Revenues from ancillary products and services increased $3.1 million, or
16.8%, from $18.3 million for the six months ended June 30, 2003 to $21.4
million for the six months ended June 30, 2004. The increase in revenues
resulted primarily from higher seminar and tradeshow attendance and sponsorships
at our New York and West Coast Legal Tech shows, online CLE business and The
American Lawyer's 25th Anniversary Dinner. In addition, revenues increased due
to MA3000 court research fees, higher royalty and licensing fees primarily from
the inclusion of new products in our royalty licensing contracts, higher
newsletter sales and increased book sales despite the decision not to renew a
contract which totaled $0.9 million to publish certain directors in 2003. These
increases were partially offset by the elimination of editorial content fees as
a result of our acquisition of MA3000, as we no longer derive revenue from the
sale of this content but rather through court research fees as indicated above.
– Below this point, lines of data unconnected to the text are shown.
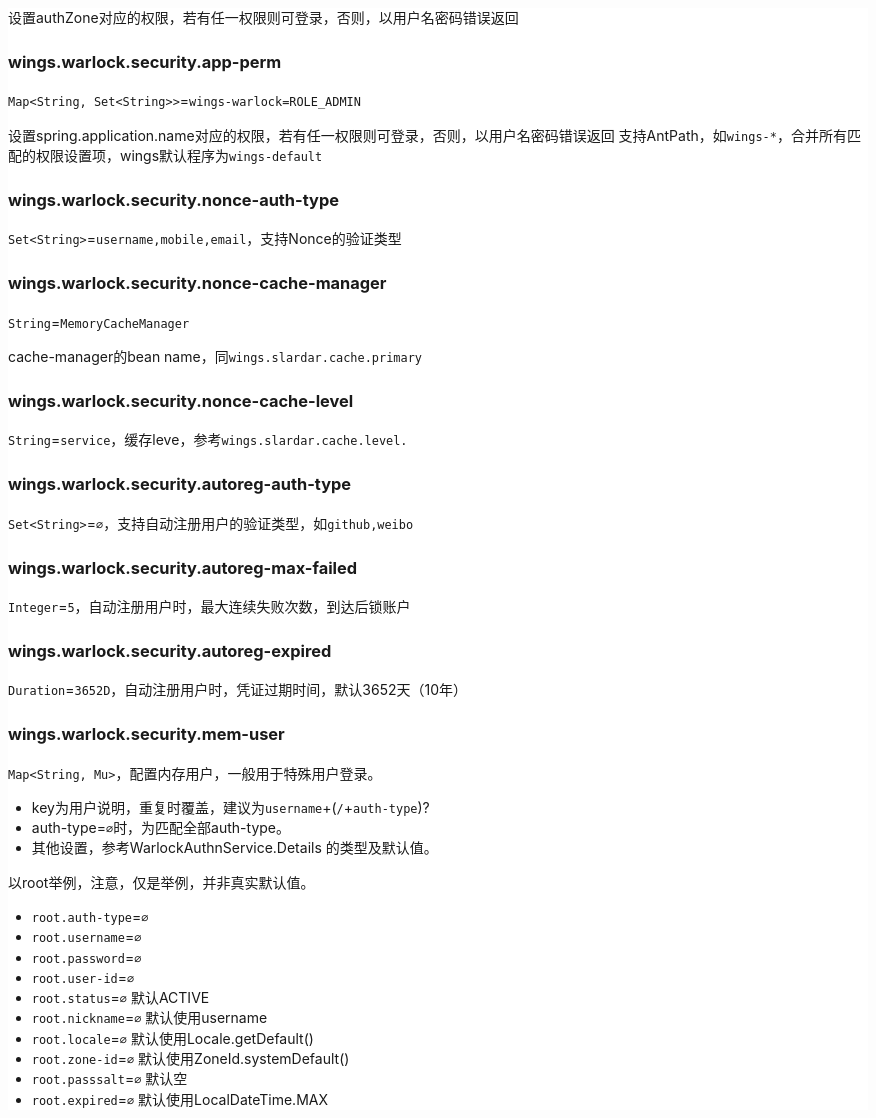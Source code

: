 设置authZone对应的权限，若有任一权限则可登录，否则，以用户名密码错误返回

### wings.warlock.security.app-perm

`Map<String, Set<String>>`=`wings-warlock=ROLE_ADMIN`

设置spring.application.name对应的权限，若有任一权限则可登录，否则，以用户名密码错误返回
支持AntPath，如`wings-*`，合并所有匹配的权限设置项，wings默认程序为`wings-default`

### wings.warlock.security.nonce-auth-type

`Set<String>`=`username,mobile,email`，支持Nonce的验证类型

### wings.warlock.security.nonce-cache-manager

`String`=`MemoryCacheManager`

cache-manager的bean name，同`wings.slardar.cache.primary`

### wings.warlock.security.nonce-cache-level

`String`=`service`，缓存leve，参考`wings.slardar.cache.level.`

### wings.warlock.security.autoreg-auth-type

`Set<String>`=`∅`，支持自动注册用户的验证类型，如`github,weibo`

### wings.warlock.security.autoreg-max-failed

`Integer`=`5`，自动注册用户时，最大连续失败次数，到达后锁账户

### wings.warlock.security.autoreg-expired

`Duration`=`3652D`，自动注册用户时，凭证过期时间，默认3652天（10年）

### wings.warlock.security.mem-user

`Map<String, Mu>`，配置内存用户，一般用于特殊用户登录。

* key为用户说明，重复时覆盖，建议为`username`+(`/`+`auth-type`)?
* auth-type=`∅`时，为匹配全部auth-type。
* 其他设置，参考WarlockAuthnService.Details 的类型及默认值。

以root举例，注意，仅是举例，并非真实默认值。

* `root.auth-type`=`∅`
* `root.username`=`∅`
* `root.password`=`∅`
* `root.user-id`=`∅`
* `root.status`=`∅` 默认ACTIVE
* `root.nickname`=`∅` 默认使用username
* `root.locale`=`∅` 默认使用Locale.getDefault()
* `root.zone-id`=`∅` 默认使用ZoneId.systemDefault()
* `root.passsalt`=`∅` 默认空
* `root.expired`=`∅` 默认使用LocalDateTime.MAX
Operating expenses. Operating expenses decreased $0.7 million, or 1.1%,
from $62.5 million for the six months ended June 30, 2003 to $61.8 million for
the six months ended June 30, 2004. Lower operating expenses during the six
months ended June 30, 2004 as compared to the six months ended June 30, 2003
were primarily realized through lower editorial and depreciation and
amortization expenses primarily from continued cost containment efforts and from
certain intangible assets and other capital assets becoming fully amortized or
depreciated in 2003, respectively. These savings were partially offset by
increases in production, selling, and general and administrative expenses.
Editorial expenses decreased $0.1 million, or 1.0%, from $10.4 million for
the six months ended June 30, 2003 to $10.3 million for the six months ended
June 30, 2004. The decrease in editorial expenses primarily resulted from
realized savings in salaries and related taxes and employee benefits, and
consulting and professional fees from our continued cost containment efforts.
These decreases were partially offset by an increase in contributing editor fees
and artwork and photography in our print publications.
Production and distribution expenses increased $0.2 million, or 2.1%, from
$12.3 million for the six months ended June 30, 2003 to $12.5 million for the
six months ended June 30, 2004. Production and distribution expenses increased
primarily due to an increase in production costs related to our seminar and
tradeshow revenues and The American Lawyer's 25th Anniversary Dinner. This
increase was partially offset by lower paper, printing, fulfillment and other
production costs, as we reformatted some of our print publications, and also to
a decrease in salaries and related taxes and employee benefits.
15
Selling expenses increased $0.6 million, or 4.4%, from $13.6 million for
the six months ended June 30, 2003 to $14.2 million for the six months ended
June 30, 2004. The increase in expenses is primarily due to increases in
marketing efforts and in salaries and related taxes and employee benefits. This
increase was partially offset by a decrease in direct mail efforts.
General and administrative expenses increased $1.1 million, or 6.2%, from
$17.8 million for the six months ended June 30, 2003 to $18.9 million for the
six months ended June 30, 2004. This increase resulted primarily from higher
management consulting and professional fees, salary and other compensation and
salary related taxes and employee benefits. These increases were partially
offset by a reduction in rent expense and other taxes.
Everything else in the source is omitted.